━━ Provided records ━━

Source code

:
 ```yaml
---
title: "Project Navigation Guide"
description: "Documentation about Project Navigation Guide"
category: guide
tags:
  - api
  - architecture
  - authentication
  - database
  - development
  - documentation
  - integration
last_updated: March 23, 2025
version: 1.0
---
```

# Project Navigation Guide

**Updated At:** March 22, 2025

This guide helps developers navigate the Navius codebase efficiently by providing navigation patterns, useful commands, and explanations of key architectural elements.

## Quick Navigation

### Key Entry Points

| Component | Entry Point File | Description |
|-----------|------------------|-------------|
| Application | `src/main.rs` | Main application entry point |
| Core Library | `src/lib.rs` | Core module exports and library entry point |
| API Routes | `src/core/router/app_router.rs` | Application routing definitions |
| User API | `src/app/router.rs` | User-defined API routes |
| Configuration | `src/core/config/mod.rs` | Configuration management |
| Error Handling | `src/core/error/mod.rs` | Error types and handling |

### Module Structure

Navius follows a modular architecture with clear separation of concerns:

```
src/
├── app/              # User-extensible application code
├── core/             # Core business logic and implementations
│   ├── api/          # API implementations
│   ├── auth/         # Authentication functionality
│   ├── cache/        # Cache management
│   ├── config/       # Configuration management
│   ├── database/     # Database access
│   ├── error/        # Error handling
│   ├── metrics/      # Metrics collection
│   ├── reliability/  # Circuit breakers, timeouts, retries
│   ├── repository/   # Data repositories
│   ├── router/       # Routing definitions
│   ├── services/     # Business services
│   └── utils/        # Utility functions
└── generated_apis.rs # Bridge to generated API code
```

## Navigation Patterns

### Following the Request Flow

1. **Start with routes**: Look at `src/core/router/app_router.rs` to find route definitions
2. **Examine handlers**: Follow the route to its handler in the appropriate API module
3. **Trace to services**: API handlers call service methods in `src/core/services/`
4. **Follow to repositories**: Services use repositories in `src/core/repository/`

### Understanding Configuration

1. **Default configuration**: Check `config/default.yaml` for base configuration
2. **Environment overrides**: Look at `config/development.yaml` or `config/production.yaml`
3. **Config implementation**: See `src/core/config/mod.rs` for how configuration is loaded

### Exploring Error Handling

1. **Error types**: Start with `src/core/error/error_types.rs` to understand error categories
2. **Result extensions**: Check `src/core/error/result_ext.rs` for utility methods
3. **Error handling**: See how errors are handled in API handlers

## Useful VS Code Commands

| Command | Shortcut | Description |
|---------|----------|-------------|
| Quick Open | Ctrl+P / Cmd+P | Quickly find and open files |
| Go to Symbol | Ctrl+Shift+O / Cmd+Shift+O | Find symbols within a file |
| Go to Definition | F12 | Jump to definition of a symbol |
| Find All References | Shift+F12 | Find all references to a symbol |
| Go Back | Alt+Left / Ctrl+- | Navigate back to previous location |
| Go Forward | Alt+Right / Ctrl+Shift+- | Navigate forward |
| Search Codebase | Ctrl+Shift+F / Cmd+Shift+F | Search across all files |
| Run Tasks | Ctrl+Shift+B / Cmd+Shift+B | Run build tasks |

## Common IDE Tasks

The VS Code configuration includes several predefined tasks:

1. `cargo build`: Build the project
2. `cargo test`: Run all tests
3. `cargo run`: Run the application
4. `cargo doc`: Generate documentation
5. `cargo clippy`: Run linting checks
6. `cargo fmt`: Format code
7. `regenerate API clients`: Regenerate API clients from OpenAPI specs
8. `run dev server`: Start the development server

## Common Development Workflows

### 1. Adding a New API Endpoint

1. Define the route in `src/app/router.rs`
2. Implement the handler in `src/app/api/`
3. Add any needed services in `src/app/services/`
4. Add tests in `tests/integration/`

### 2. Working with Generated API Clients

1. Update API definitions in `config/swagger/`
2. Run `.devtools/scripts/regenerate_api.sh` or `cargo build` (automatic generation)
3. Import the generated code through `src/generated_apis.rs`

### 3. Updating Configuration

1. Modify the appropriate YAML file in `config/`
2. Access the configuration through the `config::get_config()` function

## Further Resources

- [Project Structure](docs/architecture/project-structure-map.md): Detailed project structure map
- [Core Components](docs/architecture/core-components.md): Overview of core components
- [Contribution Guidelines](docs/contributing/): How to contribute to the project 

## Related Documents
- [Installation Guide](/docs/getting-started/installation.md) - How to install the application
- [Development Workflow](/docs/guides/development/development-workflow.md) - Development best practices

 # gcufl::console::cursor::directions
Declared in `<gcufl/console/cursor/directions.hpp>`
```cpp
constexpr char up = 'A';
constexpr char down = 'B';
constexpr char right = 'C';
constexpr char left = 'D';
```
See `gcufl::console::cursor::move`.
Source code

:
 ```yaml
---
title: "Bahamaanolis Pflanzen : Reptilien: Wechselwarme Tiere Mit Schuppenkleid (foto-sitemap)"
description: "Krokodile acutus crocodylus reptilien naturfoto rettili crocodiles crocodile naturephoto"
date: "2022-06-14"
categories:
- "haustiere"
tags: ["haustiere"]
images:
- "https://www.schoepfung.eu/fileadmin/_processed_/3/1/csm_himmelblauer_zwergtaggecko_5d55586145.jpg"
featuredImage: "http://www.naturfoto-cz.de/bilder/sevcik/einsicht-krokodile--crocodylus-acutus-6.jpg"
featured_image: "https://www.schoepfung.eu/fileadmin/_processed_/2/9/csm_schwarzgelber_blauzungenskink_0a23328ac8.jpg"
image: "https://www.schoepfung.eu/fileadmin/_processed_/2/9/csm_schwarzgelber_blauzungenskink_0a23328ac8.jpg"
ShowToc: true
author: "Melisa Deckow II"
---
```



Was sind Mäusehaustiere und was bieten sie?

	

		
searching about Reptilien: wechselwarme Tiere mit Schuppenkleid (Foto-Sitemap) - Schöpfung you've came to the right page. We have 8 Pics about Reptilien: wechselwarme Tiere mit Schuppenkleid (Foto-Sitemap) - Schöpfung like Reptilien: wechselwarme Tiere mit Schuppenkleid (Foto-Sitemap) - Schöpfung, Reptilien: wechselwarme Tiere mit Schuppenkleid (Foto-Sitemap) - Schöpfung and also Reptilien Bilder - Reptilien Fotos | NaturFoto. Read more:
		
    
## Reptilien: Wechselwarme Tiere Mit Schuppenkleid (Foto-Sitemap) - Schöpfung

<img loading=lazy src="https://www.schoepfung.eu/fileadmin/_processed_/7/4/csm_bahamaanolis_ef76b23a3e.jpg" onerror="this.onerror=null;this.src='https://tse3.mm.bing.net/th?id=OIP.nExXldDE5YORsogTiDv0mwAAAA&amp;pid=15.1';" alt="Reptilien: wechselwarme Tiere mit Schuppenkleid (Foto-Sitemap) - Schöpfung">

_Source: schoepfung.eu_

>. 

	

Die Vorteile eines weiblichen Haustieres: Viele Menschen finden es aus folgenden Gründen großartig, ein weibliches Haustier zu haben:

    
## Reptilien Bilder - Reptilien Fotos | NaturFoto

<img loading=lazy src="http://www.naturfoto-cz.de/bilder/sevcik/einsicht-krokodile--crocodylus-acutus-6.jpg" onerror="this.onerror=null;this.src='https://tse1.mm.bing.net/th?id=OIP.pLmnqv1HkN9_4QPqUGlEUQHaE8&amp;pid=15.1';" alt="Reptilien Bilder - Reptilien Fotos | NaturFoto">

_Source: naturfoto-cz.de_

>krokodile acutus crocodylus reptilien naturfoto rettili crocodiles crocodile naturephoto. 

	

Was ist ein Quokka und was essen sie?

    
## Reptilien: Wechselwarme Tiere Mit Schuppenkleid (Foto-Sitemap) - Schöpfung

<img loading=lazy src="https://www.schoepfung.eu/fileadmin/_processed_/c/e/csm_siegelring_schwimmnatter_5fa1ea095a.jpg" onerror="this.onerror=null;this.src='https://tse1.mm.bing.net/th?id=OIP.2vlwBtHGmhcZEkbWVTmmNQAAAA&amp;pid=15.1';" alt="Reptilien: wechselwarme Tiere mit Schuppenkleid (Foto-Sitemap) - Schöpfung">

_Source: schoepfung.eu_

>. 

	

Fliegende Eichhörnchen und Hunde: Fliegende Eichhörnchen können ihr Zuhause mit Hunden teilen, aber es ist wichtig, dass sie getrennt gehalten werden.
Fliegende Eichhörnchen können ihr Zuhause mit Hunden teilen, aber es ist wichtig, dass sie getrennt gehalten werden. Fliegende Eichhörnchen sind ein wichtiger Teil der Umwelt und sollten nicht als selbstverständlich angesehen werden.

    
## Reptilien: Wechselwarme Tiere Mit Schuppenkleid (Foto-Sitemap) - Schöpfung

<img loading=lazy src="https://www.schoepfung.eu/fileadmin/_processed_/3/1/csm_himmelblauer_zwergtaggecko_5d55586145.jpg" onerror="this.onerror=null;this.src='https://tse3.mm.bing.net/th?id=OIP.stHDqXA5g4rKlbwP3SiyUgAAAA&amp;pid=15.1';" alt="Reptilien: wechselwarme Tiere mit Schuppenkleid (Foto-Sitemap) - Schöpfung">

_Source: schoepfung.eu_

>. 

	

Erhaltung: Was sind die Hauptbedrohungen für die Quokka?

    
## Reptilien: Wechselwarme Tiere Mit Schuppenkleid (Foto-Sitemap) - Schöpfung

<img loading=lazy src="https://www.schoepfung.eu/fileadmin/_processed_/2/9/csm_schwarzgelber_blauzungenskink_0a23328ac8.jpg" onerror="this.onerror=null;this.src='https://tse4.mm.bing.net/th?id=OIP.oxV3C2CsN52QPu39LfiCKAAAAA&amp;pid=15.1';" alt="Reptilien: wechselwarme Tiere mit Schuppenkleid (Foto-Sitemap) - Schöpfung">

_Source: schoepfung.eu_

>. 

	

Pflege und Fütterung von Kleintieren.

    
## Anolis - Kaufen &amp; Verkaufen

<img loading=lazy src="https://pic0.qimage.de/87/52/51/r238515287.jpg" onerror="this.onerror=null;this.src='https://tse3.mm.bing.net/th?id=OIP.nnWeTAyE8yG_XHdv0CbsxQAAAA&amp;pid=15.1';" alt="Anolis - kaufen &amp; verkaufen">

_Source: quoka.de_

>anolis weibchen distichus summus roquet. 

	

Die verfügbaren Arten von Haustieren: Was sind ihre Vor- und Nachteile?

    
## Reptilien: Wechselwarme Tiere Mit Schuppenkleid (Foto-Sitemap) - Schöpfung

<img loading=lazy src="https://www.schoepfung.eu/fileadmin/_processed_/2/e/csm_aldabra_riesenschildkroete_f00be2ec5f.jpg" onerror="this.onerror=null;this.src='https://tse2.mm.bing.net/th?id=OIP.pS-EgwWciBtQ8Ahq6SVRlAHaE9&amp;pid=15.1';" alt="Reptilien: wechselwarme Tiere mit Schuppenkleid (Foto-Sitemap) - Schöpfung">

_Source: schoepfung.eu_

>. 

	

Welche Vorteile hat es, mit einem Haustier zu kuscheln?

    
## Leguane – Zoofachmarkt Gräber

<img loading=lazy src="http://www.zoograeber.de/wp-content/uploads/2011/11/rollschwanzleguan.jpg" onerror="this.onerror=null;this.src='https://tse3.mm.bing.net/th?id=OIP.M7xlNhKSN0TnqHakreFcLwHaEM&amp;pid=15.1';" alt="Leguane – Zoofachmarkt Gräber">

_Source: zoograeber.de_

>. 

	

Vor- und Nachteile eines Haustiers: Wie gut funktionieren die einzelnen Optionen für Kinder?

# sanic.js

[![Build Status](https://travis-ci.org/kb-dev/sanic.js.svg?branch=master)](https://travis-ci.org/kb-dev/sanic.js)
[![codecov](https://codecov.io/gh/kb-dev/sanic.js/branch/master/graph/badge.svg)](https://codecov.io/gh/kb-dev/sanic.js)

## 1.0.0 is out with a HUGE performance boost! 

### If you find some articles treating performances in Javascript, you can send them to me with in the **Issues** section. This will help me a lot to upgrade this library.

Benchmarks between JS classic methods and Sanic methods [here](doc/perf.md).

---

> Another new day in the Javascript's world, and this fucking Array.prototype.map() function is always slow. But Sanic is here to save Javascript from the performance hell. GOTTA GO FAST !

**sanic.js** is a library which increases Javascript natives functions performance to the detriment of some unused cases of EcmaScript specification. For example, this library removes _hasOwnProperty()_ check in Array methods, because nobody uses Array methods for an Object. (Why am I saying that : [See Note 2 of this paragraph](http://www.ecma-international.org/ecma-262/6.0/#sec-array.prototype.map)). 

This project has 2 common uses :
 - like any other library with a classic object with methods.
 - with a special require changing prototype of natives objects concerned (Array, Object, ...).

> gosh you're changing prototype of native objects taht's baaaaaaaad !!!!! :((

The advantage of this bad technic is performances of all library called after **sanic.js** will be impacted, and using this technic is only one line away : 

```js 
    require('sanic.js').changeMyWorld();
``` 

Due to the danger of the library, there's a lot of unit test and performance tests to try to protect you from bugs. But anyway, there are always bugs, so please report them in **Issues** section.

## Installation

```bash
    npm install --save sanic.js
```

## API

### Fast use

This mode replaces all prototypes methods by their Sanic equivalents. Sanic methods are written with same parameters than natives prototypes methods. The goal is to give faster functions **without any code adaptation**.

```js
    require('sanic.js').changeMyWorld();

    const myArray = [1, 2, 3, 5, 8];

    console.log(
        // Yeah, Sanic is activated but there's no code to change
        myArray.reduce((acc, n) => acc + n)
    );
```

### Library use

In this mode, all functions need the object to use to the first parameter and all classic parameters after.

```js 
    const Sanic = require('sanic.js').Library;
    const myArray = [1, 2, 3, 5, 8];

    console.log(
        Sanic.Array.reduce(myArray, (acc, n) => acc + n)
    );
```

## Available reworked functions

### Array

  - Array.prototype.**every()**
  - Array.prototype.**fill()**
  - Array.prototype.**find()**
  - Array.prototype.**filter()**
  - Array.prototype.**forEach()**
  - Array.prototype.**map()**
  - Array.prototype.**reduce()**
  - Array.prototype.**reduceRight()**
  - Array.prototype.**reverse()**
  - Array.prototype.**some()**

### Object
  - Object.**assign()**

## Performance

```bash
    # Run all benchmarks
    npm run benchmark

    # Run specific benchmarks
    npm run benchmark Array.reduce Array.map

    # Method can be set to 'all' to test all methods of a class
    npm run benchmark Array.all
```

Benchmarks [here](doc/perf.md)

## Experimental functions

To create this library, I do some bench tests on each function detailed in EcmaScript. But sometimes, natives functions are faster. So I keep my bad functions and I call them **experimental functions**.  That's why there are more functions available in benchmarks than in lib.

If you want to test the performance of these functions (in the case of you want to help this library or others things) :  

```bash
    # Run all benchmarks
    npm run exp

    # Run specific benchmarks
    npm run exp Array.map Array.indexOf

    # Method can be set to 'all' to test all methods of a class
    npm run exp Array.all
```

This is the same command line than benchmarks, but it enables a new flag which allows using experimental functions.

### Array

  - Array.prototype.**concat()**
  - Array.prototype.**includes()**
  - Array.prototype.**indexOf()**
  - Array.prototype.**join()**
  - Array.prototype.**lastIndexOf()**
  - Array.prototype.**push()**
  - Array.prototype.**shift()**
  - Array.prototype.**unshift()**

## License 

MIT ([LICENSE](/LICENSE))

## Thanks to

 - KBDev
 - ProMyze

━━━

=== Your task ===
Exactly as they appear, please write out the lines from the opening of the listing above down to the line containing "March 22, 2025", with both end lines included.

=== Written reply ===
Source code

:
 ```yaml
---
title: "Project Navigation Guide"
description: "Documentation about Project Navigation Guide"
category: guide
tags:
  - api
  - architecture
  - authentication
  - database
  - development
  - documentation
  - integration
last_updated: March 23, 2025
version: 1.0
---
```

# Project Navigation Guide

**Updated At:** March 22, 2025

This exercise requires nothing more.